The DOD has partnered with The Council of State Governments in a four-year agreement to improve the U.S. military and overseas voting process.
“The initiative’s aim,” said Kamanzi Kalisa, “is to build state policymakers’ awareness of voting challenges currently facing U.S. voters overseas.”
Kalisa, director of CSG’s Overseas Voting Initiative, organized an October eCademy session featuring Wiedmann and Mark Raugust, senior voting action officer for the Office of Overseas U.S. Citizens Services at the U.S. State Department, as part of an effort to achieve that goal.
Wiedmann said the Uniformed and Overseas Citizens Absentee Voting Act of 1986 governs much of the effort to allow voters living overseas to cast ballots.
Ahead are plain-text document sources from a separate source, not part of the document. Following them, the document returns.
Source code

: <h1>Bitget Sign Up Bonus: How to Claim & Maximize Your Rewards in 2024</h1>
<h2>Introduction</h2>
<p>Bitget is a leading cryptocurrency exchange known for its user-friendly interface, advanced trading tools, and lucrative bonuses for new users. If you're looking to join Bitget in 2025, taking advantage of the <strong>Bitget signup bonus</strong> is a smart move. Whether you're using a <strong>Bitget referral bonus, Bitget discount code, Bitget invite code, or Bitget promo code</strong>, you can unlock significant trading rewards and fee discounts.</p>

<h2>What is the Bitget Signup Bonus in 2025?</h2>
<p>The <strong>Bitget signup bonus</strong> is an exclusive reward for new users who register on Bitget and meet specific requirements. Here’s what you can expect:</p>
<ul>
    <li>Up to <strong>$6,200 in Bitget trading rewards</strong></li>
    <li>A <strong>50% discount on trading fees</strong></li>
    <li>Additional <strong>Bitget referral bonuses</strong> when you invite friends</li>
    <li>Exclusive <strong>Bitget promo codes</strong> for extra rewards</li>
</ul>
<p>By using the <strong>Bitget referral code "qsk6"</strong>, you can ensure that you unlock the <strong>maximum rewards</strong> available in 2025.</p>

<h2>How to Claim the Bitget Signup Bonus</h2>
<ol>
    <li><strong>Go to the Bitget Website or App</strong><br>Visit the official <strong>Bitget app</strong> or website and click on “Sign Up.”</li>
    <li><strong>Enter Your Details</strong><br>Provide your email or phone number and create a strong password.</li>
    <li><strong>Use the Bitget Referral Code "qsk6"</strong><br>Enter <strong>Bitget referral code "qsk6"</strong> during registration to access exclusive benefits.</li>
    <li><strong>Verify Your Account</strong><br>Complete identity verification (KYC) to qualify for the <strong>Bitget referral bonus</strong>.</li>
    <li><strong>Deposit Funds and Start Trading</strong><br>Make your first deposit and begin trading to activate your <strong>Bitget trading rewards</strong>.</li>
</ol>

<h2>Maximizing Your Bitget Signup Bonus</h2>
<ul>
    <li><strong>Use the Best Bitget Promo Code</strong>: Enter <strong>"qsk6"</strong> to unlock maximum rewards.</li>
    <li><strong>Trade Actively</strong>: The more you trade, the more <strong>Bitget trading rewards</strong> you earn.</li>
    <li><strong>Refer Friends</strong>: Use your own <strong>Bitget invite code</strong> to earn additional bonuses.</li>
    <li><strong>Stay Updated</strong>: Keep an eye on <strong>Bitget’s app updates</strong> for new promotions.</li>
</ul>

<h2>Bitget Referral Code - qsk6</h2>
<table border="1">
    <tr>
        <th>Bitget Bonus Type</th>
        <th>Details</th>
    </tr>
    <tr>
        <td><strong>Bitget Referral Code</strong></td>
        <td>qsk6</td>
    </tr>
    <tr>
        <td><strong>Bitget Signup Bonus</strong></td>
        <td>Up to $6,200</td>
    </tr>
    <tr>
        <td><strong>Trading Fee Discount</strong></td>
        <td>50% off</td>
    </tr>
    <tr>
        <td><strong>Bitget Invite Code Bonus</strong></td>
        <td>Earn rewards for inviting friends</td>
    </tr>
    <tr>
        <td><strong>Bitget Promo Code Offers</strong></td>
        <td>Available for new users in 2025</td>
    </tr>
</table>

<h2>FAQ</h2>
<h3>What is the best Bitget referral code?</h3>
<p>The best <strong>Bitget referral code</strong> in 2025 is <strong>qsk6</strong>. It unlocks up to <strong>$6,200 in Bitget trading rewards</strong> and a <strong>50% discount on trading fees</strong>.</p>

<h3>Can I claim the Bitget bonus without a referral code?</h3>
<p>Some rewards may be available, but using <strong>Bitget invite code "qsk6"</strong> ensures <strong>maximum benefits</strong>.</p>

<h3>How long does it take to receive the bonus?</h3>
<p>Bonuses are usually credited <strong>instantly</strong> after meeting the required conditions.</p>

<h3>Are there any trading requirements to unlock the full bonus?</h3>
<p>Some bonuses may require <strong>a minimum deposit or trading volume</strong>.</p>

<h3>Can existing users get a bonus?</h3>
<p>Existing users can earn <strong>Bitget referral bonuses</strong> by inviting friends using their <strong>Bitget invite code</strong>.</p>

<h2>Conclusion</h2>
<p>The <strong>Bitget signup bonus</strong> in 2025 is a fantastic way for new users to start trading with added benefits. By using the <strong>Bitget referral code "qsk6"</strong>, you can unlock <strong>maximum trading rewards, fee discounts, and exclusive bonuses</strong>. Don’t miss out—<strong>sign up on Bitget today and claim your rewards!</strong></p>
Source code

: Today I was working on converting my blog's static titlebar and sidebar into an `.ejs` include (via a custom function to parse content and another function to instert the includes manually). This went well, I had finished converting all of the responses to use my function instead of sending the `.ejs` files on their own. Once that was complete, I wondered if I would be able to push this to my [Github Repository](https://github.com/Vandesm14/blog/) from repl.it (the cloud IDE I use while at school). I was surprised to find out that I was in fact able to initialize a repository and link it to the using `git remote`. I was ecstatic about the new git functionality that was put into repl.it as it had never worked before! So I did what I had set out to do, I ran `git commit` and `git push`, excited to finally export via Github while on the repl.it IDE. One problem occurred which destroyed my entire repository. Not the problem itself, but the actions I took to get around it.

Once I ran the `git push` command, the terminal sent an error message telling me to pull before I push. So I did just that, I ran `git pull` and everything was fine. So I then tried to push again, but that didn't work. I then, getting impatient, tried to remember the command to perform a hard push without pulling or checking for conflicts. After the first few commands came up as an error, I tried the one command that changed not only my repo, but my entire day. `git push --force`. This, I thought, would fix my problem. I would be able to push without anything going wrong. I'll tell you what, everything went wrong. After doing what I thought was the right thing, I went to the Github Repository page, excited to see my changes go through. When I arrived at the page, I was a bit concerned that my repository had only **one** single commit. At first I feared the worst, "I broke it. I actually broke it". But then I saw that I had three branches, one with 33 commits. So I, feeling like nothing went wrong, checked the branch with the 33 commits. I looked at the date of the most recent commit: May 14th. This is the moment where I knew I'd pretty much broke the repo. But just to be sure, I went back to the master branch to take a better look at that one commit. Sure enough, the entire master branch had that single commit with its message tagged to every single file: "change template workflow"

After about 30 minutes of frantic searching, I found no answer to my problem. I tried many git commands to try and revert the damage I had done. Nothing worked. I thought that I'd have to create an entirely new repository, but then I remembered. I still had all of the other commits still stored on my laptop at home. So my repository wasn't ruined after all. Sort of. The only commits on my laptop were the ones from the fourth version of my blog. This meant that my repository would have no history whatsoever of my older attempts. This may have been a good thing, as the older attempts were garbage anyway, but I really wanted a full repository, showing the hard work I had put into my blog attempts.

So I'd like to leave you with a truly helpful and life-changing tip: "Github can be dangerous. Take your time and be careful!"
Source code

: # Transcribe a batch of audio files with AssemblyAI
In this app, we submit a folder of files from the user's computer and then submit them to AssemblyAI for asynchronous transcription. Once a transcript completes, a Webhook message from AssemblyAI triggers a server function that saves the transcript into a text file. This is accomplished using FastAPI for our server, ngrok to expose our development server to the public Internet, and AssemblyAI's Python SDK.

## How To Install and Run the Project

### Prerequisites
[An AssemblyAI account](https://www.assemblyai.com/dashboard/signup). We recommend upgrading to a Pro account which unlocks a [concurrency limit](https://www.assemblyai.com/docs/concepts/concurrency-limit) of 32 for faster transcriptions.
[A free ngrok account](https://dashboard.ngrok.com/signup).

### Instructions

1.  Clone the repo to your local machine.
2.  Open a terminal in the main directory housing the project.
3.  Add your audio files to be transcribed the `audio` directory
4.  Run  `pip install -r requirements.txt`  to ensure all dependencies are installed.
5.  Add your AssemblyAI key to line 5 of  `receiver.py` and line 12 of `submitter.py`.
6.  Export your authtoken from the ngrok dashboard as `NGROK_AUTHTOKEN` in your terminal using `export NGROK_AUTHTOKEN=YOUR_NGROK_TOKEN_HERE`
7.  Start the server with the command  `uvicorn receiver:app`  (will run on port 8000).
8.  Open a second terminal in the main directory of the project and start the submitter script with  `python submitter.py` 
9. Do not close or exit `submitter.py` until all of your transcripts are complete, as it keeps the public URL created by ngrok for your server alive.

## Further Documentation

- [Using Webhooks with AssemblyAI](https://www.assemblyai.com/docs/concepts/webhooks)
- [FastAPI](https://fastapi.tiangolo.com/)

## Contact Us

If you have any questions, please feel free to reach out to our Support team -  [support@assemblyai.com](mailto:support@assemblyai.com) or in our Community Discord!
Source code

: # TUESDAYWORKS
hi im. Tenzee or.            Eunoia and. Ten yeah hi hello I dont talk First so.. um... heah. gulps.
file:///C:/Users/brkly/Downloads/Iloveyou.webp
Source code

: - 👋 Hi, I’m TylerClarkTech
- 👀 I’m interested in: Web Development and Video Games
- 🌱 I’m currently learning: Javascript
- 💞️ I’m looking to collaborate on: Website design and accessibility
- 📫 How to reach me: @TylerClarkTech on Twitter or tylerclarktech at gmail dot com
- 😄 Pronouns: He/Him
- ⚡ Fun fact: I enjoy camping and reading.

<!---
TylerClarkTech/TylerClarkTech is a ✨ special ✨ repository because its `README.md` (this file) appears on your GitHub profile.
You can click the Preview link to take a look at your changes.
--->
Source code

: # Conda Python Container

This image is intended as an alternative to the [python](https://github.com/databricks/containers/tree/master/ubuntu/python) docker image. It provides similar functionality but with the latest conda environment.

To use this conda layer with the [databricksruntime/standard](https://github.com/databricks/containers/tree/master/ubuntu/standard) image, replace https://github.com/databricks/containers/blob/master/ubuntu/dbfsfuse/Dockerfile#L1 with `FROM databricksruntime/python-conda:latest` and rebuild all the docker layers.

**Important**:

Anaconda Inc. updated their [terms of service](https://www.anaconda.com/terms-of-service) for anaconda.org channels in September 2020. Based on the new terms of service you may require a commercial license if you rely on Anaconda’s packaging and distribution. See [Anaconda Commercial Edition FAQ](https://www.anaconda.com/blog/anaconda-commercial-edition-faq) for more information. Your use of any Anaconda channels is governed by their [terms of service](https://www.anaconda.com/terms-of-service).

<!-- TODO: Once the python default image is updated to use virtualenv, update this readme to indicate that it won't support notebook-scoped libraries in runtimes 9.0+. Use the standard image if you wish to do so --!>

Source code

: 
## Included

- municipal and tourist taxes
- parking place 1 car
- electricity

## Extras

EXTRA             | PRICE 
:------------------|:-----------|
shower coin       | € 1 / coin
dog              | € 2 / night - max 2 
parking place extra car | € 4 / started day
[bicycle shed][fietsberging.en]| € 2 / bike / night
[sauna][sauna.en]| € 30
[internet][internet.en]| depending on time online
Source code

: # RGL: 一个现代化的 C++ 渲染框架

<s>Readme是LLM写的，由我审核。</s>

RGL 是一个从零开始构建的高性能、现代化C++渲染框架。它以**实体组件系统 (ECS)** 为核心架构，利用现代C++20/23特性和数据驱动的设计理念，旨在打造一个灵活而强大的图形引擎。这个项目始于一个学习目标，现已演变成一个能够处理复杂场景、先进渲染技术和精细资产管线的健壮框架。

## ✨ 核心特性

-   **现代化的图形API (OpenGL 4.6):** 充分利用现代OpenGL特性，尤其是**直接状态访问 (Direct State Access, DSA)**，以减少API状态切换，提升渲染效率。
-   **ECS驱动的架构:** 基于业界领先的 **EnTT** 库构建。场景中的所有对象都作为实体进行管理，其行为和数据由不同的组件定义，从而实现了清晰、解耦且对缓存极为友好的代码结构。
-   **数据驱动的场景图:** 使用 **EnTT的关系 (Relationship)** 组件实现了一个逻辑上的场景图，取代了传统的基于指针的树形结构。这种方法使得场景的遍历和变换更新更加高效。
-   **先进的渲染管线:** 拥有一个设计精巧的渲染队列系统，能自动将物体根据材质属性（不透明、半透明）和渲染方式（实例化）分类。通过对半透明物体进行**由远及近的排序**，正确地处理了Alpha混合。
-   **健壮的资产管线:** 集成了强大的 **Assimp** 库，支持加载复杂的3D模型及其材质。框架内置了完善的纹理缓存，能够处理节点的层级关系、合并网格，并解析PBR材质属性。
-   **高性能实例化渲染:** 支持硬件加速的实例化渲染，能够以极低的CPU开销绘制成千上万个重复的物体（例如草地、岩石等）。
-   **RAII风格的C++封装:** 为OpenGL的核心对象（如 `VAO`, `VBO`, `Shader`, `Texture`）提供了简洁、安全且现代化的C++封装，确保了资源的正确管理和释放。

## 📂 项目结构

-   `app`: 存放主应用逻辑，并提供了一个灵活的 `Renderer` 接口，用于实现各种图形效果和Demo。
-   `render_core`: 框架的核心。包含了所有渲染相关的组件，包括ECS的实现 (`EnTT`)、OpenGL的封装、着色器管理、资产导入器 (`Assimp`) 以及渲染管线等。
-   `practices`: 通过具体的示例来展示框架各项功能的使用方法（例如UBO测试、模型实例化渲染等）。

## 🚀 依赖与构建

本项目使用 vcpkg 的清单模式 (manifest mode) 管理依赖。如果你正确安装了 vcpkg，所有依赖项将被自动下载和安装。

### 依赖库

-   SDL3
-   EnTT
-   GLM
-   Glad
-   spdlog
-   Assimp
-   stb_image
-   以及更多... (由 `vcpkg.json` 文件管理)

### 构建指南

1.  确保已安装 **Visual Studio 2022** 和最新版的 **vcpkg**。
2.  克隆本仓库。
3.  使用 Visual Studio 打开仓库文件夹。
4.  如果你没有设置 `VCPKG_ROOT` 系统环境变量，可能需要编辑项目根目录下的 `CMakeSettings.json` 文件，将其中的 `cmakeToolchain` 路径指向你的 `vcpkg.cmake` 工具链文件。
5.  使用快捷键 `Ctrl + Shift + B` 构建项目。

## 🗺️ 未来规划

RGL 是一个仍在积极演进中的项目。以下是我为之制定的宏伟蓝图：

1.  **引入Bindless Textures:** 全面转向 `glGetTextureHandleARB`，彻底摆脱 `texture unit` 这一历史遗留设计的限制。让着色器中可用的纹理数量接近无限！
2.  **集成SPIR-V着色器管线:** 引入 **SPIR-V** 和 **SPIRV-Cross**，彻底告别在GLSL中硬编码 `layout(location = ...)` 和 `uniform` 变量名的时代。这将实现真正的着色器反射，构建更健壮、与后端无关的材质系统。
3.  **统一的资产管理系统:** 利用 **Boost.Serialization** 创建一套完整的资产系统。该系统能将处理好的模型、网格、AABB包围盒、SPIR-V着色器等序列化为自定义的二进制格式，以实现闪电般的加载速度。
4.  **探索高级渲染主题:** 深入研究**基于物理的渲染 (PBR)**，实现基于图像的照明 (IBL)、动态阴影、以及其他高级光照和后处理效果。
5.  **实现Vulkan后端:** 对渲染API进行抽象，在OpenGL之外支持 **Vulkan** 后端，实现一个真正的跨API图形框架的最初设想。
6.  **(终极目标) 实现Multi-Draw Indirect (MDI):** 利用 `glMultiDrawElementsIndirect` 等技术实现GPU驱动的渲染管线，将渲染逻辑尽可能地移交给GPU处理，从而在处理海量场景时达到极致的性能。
It’s been changed several times, most notably in 2009, when policymakers recognized email is available to people around the world and brought the act into the electronic age. That mean states were now required to deliver ballots in an electronic form on citizen request, said Wiedmann.
“It still does take time to move a piece of paper from Iowa to Iraq and back,” said Wiedmann. “The fact that Congress recognized that getting the blank ballot out to those voters through electronic means has been a great advantage to those voters.”
Wiedmann said the complexity of the U.S. election system is a challenge for overseas voters. States run elections, he said, and that means 55 sets of rules, deadlines and the ways the various forms are treated apply depending on the jurisdiction in which the overseas voter would be casting a ballot.
He said with each hurdle presented, a percentage of voters drop out of the process.
“What we want to be sure of is, if a voter decides they want to vote, the reason their vote ultimately may not count is not because of the process, but because they decided they didn’t want to vote,” he said.
The 2012 election offered some good lessons for the Federal Voting Assistance Program, according to Wiedmann. For instance, the department found that marital status is important—those who are married are more likely to vote. Service members who used voting assistance resources were more likely to return their ballot.
“We also found out the military population is more likely to vote than the civilian voting age population with … similar characteristics,” said Wiedmann.
The State Department provides voting assistance to the civilian U.S. population living overseas. Raugust said 7.9 million U.S. citizens live overseas, not including active duty military. In addition, about 283,000 U.S. students study abroad.
The State Department faces several challenges in helping this population in casting their ballots, he said. Those challenges include identifying and communicating with these private citizens; increasing voter interest and awareness before elections; the diversity of state voting rules and requirements; and assisting U.S. citizens with limited language ability.
“We do our best to reach out to all U.S. citizens, not just those who have registered with us, to get them motivated, to take steps proactively to beginning as early as a year out to submit their ballot request and registration so that they’re prepared,” said Raugust.
While the military overseas have a higher voter participation rate, many U.S. citizens living overseas don’t take part. Raugust said it’s hard to measure voter participation rates because of the lack of concrete numbers.
“The primary reports we hear from people is there is a lack of awareness in normal U.S. news and media reports,” he said. “U.S. citizens in foreign countries … most of the broadcast media they are receiving is not about those issues. There are no water cooler conversations, no election signs.
“It’s less visible, few triggers, to get overseas U.S. citizens to be taking those actions,” Raugust said.
Two committees of the CSG Overseas Voting Initiative are working on recommendations for how to improve the process for U.S. citizens living overseas.
“We hope these recommendations will be small in scope, actionable and targeted so that we have the greatest impact on the continuing improvement of the voting process for military and overseas voters,” Wiedmann said.